Threadneedle: Recent progress of UK equities will be hard to maintain
Leigh Harrison, Head of UK Equities and manager of the Threadneedle UK Equity Alpha Income Fund, explains: "We've come a long way in a short space of time, but that move has been fuelled largely by relief that the authorities have managed to prevent complete meltdown in the financial system."The Bank of England's Special Liquidity Scheme is helping to resolve some of the debt and liquidity problems in the banking sector, but we are still concerned about the economic outlook. We expect the data to continue to deteriorate over the coming months, with poor readings likely on house prices, employment and retail sales."
This will inevitably have a knock-on effect on corporate earnings, as Harrison points out: "Earnings expectations are still too high, especially in consumer-related areas. With inflationary pressure rising but wage increases limited, consumers are going to feel the pinch this year, so areas like retailing and leisure could see much lower demand."
However, it is not all bad news. The UK market's relatively high weighting in mining gives it enviable exposure to robust emerging market growth and this will help to support earnings at the aggregate level. In fact, Threadneedle is forecasting 4% earnings growth for the UK market, higher than the growth it expects from the other developed markets. This 4% figure masks a high level of divergence between sectors, however, and Threadneedle's portfolios reflect this with overweight positions in materials and underweights in consumer areas.
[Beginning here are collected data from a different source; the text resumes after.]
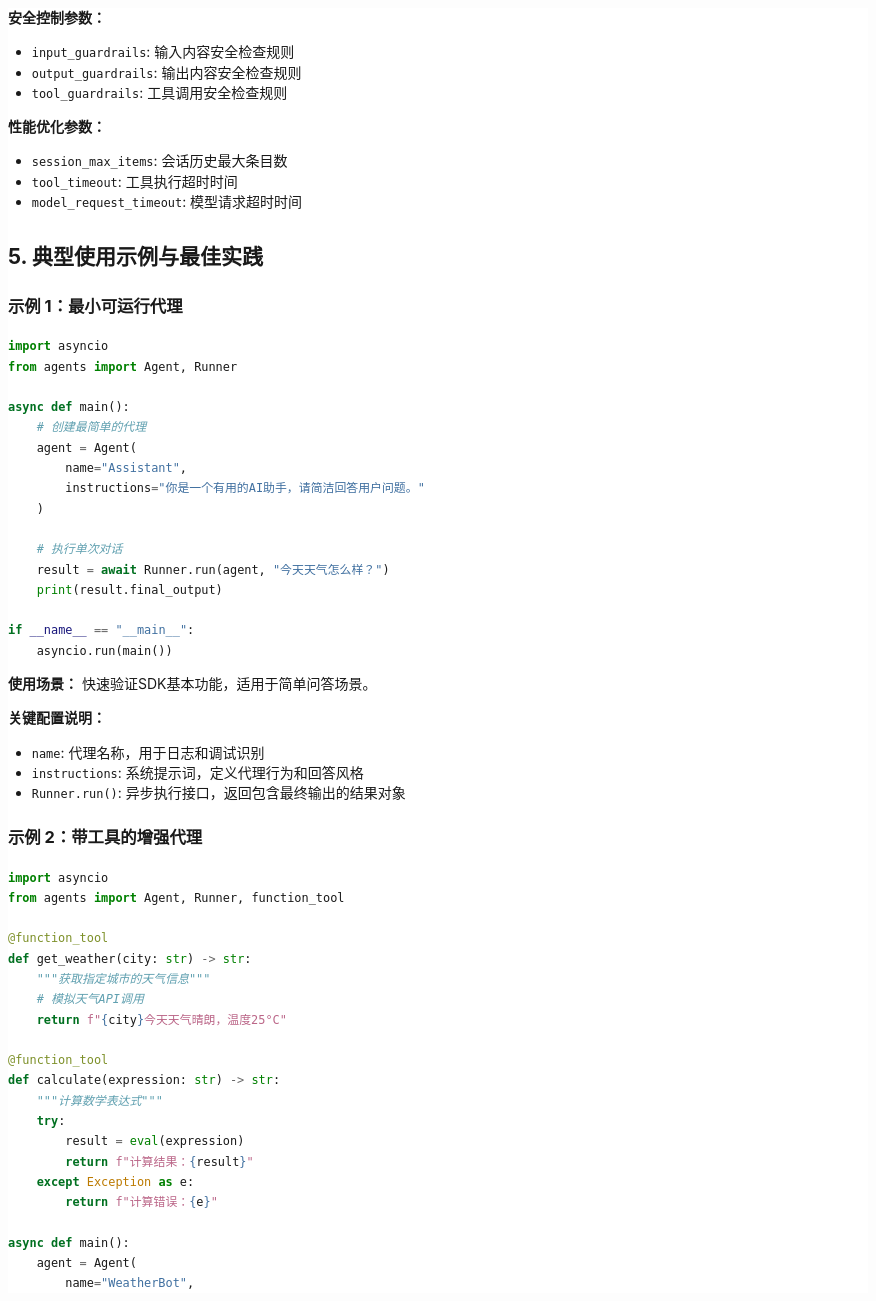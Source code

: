**安全控制参数：**

- `input_guardrails`: 输入内容安全检查规则
- `output_guardrails`: 输出内容安全检查规则
- `tool_guardrails`: 工具调用安全检查规则

**性能优化参数：**

- `session_max_items`: 会话历史最大条目数
- `tool_timeout`: 工具执行超时时间
- `model_request_timeout`: 模型请求超时时间

## 5. 典型使用示例与最佳实践

### 示例 1：最小可运行代理

```python
import asyncio
from agents import Agent, Runner

async def main():
    # 创建最简单的代理
    agent = Agent(
        name="Assistant",
        instructions="你是一个有用的AI助手，请简洁回答用户问题。"
    )
    
    # 执行单次对话
    result = await Runner.run(agent, "今天天气怎么样？")
    print(result.final_output)

if __name__ == "__main__":
    asyncio.run(main())
```

**使用场景：** 快速验证SDK基本功能，适用于简单问答场景。

**关键配置说明：**

- `name`: 代理名称，用于日志和调试识别
- `instructions`: 系统提示词，定义代理行为和回答风格
- `Runner.run()`: 异步执行接口，返回包含最终输出的结果对象

### 示例 2：带工具的增强代理

```python
import asyncio
from agents import Agent, Runner, function_tool

@function_tool
def get_weather(city: str) -> str:
    """获取指定城市的天气信息"""
    # 模拟天气API调用
    return f"{city}今天天气晴朗，温度25°C"

@function_tool
def calculate(expression: str) -> str:
    """计算数学表达式"""
    try:
        result = eval(expression)
        return f"计算结果：{result}"
    except Exception as e:
        return f"计算错误：{e}"

async def main():
    agent = Agent(
        name="WeatherBot",
```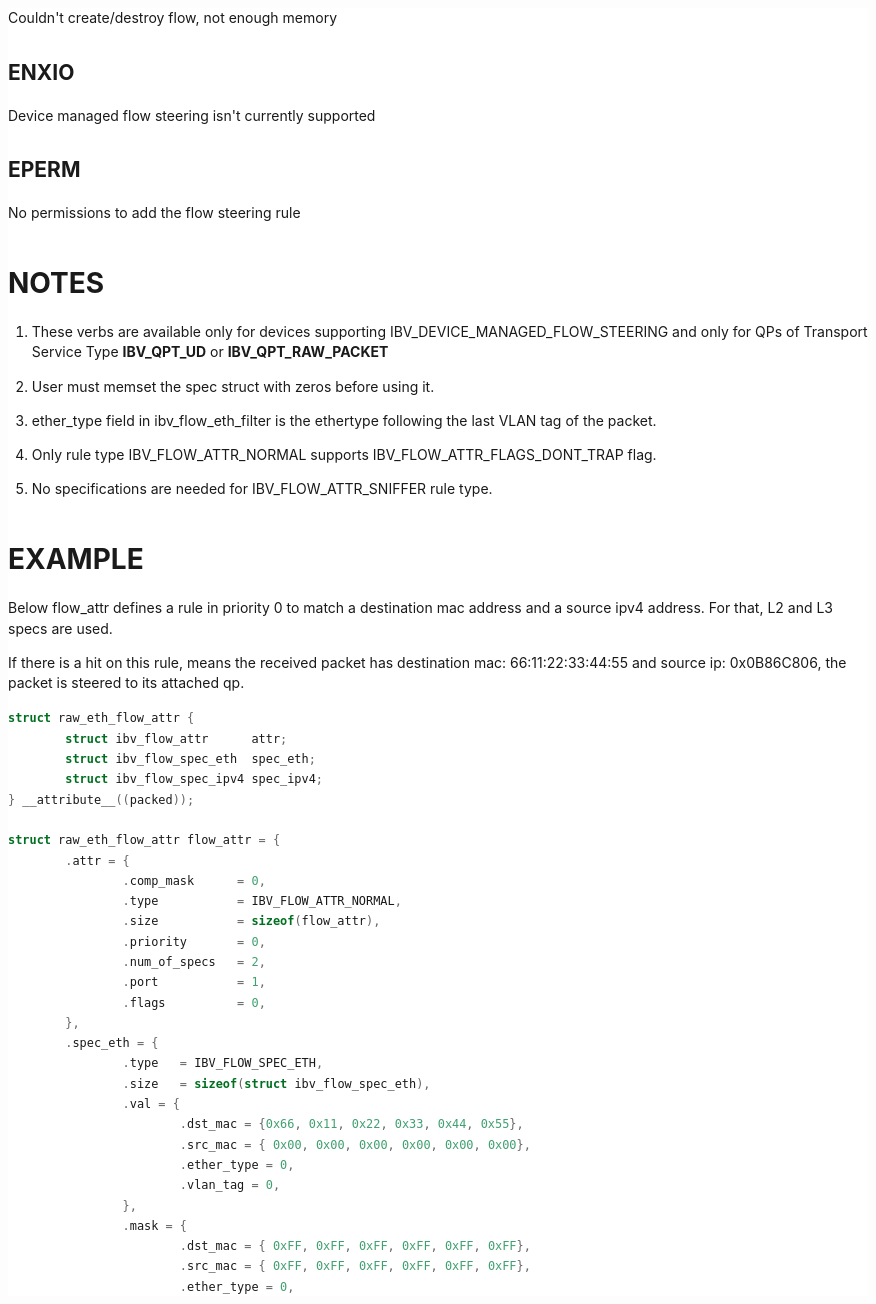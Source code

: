 Couldn't create/destroy flow, not enough memory

## ENXIO

Device managed flow steering isn't currently supported

## EPERM

No permissions to add the flow steering rule

# NOTES

1. These verbs are available only for devices supporting
IBV_DEVICE_MANAGED_FLOW_STEERING and only for QPs of Transport Service Type
**IBV_QPT_UD** or **IBV_QPT_RAW_PACKET**

2. User must memset the spec struct with zeros before using it.

3. ether_type field in ibv_flow_eth_filter is the ethertype following the last
VLAN tag of the packet.

4. Only rule type IBV_FLOW_ATTR_NORMAL supports IBV_FLOW_ATTR_FLAGS_DONT_TRAP
flag.

5. No specifications are needed for IBV_FLOW_ATTR_SNIFFER rule type.

# EXAMPLE

Below flow_attr defines a rule in priority 0 to match a destination mac
address and a source ipv4 address. For that, L2 and L3 specs are used.

If there is a hit on this rule, means the received packet has destination mac:
66:11:22:33:44:55 and source ip: 0x0B86C806, the packet is steered to its
attached qp.

```c
struct raw_eth_flow_attr {
        struct ibv_flow_attr      attr;
        struct ibv_flow_spec_eth  spec_eth;
        struct ibv_flow_spec_ipv4 spec_ipv4;
} __attribute__((packed));

struct raw_eth_flow_attr flow_attr = {
        .attr = {
                .comp_mask      = 0,
                .type           = IBV_FLOW_ATTR_NORMAL,
                .size           = sizeof(flow_attr),
                .priority       = 0,
                .num_of_specs   = 2,
                .port           = 1,
                .flags          = 0,
        },
        .spec_eth = {
                .type   = IBV_FLOW_SPEC_ETH,
                .size   = sizeof(struct ibv_flow_spec_eth),
                .val = {
                        .dst_mac = {0x66, 0x11, 0x22, 0x33, 0x44, 0x55},
                        .src_mac = { 0x00, 0x00, 0x00, 0x00, 0x00, 0x00},
                        .ether_type = 0,
                        .vlan_tag = 0,
                },
                .mask = {
                        .dst_mac = { 0xFF, 0xFF, 0xFF, 0xFF, 0xFF, 0xFF},
                        .src_mac = { 0xFF, 0xFF, 0xFF, 0xFF, 0xFF, 0xFF},
                        .ether_type = 0,
```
Looking ahead, Harrison is keen to stress the opportunities that will arise: "We are in for a difficult period in the economy and, with the stock market having had a decent bounce in April, further progress may be harder to come by. Nevertheless, in volatile market conditions there will be clear opportunities for long-term investors to buy good quality growth franchises at attractive prices. This is what we will be doing for our clients."